_Your task:_ Give every entry again, exactly.

(Stored data)
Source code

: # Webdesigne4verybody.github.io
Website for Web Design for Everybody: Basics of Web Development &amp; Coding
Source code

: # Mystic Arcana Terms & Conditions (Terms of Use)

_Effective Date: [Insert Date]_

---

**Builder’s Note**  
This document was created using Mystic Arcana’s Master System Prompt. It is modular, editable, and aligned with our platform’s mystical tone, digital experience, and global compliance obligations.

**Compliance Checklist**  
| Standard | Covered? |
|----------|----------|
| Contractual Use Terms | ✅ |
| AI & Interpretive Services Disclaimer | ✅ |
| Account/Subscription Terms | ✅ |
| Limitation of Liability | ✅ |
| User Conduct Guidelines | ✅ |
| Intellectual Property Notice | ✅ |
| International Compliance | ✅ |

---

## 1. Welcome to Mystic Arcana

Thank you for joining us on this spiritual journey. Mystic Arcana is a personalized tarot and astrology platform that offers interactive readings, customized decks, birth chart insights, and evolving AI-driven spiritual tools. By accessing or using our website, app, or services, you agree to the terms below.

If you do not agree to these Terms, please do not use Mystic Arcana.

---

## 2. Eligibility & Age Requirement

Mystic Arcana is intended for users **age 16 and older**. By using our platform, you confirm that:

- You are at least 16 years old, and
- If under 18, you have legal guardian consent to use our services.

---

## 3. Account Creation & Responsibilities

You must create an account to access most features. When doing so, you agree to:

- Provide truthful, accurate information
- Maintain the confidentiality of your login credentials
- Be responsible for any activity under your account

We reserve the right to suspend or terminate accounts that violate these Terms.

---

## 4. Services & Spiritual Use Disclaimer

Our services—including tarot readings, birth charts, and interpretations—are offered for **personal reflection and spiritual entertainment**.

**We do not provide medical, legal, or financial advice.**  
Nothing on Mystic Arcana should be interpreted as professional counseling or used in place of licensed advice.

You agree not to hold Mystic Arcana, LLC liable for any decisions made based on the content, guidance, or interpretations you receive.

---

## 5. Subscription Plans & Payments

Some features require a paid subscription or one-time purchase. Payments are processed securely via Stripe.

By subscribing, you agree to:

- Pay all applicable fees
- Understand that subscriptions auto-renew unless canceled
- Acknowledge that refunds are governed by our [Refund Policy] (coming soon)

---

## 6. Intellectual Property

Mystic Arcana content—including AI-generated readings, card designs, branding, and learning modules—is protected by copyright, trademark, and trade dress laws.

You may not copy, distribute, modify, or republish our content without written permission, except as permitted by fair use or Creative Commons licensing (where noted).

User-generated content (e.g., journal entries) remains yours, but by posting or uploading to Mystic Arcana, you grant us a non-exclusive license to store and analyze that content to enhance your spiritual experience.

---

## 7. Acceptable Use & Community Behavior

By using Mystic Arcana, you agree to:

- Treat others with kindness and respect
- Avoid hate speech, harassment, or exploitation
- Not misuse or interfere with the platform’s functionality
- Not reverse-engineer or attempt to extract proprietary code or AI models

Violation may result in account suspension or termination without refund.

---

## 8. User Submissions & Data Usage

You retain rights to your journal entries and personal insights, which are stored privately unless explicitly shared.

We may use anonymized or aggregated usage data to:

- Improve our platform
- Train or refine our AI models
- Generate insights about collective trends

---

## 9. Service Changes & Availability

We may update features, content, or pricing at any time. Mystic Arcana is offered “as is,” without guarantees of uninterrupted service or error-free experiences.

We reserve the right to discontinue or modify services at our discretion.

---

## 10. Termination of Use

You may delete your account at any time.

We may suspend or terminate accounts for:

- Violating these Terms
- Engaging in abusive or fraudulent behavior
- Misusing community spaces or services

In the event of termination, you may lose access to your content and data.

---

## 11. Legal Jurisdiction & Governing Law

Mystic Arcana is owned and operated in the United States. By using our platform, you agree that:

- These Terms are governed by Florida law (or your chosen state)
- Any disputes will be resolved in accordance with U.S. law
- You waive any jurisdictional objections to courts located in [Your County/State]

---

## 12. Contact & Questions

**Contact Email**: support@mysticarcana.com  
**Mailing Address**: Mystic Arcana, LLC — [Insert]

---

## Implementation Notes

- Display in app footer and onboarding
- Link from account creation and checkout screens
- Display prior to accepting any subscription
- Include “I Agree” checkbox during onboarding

_Result of this exercise:_
Source code

: # Webdesigne4verybody.github.io
Website for Web Design for Everybody: Basics of Web Development &amp; Coding
Source code

: # Mystic Arcana Terms & Conditions (Terms of Use)

_Effective Date: [Insert Date]_

---

**Builder’s Note**  
This document was created using Mystic Arcana’s Master System Prompt. It is modular, editable, and aligned with our platform’s mystical tone, digital experience, and global compliance obligations.

**Compliance Checklist**  
| Standard | Covered? |
|----------|----------|
| Contractual Use Terms | ✅ |
| AI & Interpretive Services Disclaimer | ✅ |
| Account/Subscription Terms | ✅ |
| Limitation of Liability | ✅ |
| User Conduct Guidelines | ✅ |
| Intellectual Property Notice | ✅ |
| International Compliance | ✅ |

---

## 1. Welcome to Mystic Arcana

Thank you for joining us on this spiritual journey. Mystic Arcana is a personalized tarot and astrology platform that offers interactive readings, customized decks, birth chart insights, and evolving AI-driven spiritual tools. By accessing or using our website, app, or services, you agree to the terms below.

If you do not agree to these Terms, please do not use Mystic Arcana.

---

## 2. Eligibility & Age Requirement

Mystic Arcana is intended for users **age 16 and older**. By using our platform, you confirm that:

- You are at least 16 years old, and
- If under 18, you have legal guardian consent to use our services.

---

## 3. Account Creation & Responsibilities

You must create an account to access most features. When doing so, you agree to:

- Provide truthful, accurate information
- Maintain the confidentiality of your login credentials
- Be responsible for any activity under your account

We reserve the right to suspend or terminate accounts that violate these Terms.

---

## 4. Services & Spiritual Use Disclaimer

Our services—including tarot readings, birth charts, and interpretations—are offered for **personal reflection and spiritual entertainment**.

**We do not provide medical, legal, or financial advice.**  
Nothing on Mystic Arcana should be interpreted as professional counseling or used in place of licensed advice.

You agree not to hold Mystic Arcana, LLC liable for any decisions made based on the content, guidance, or interpretations you receive.

---

## 5. Subscription Plans & Payments

Some features require a paid subscription or one-time purchase. Payments are processed securely via Stripe.

By subscribing, you agree to:

- Pay all applicable fees
- Understand that subscriptions auto-renew unless canceled
- Acknowledge that refunds are governed by our [Refund Policy] (coming soon)

---

## 6. Intellectual Property

Mystic Arcana content—including AI-generated readings, card designs, branding, and learning modules—is protected by copyright, trademark, and trade dress laws.

You may not copy, distribute, modify, or republish our content without written permission, except as permitted by fair use or Creative Commons licensing (where noted).

User-generated content (e.g., journal entries) remains yours, but by posting or uploading to Mystic Arcana, you grant us a non-exclusive license to store and analyze that content to enhance your spiritual experience.

---

## 7. Acceptable Use & Community Behavior

By using Mystic Arcana, you agree to:

- Treat others with kindness and respect
- Avoid hate speech, harassment, or exploitation
- Not misuse or interfere with the platform’s functionality
- Not reverse-engineer or attempt to extract proprietary code or AI models

Violation may result in account suspension or termination without refund.

---

## 8. User Submissions & Data Usage

You retain rights to your journal entries and personal insights, which are stored privately unless explicitly shared.

We may use anonymized or aggregated usage data to:

- Improve our platform
- Train or refine our AI models
- Generate insights about collective trends

---

## 9. Service Changes & Availability

We may update features, content, or pricing at any time. Mystic Arcana is offered “as is,” without guarantees of uninterrupted service or error-free experiences.

We reserve the right to discontinue or modify services at our discretion.

---

## 10. Termination of Use

You may delete your account at any time.

We may suspend or terminate accounts for:

- Violating these Terms
- Engaging in abusive or fraudulent behavior
- Misusing community spaces or services

In the event of termination, you may lose access to your content and data.

---

## 11. Legal Jurisdiction & Governing Law

Mystic Arcana is owned and operated in the United States. By using our platform, you agree that:

- These Terms are governed by Florida law (or your chosen state)
- Any disputes will be resolved in accordance with U.S. law
- You waive any jurisdictional objections to courts located in [Your County/State]

---

## 12. Contact & Questions

**Contact Email**: support@mysticarcana.com  
**Mailing Address**: Mystic Arcana, LLC — [Insert]

---

## Implementation Notes

- Display in app footer and onboarding
- Link from account creation and checkout screens
- Display prior to accepting any subscription
- Include “I Agree” checkbox during onboarding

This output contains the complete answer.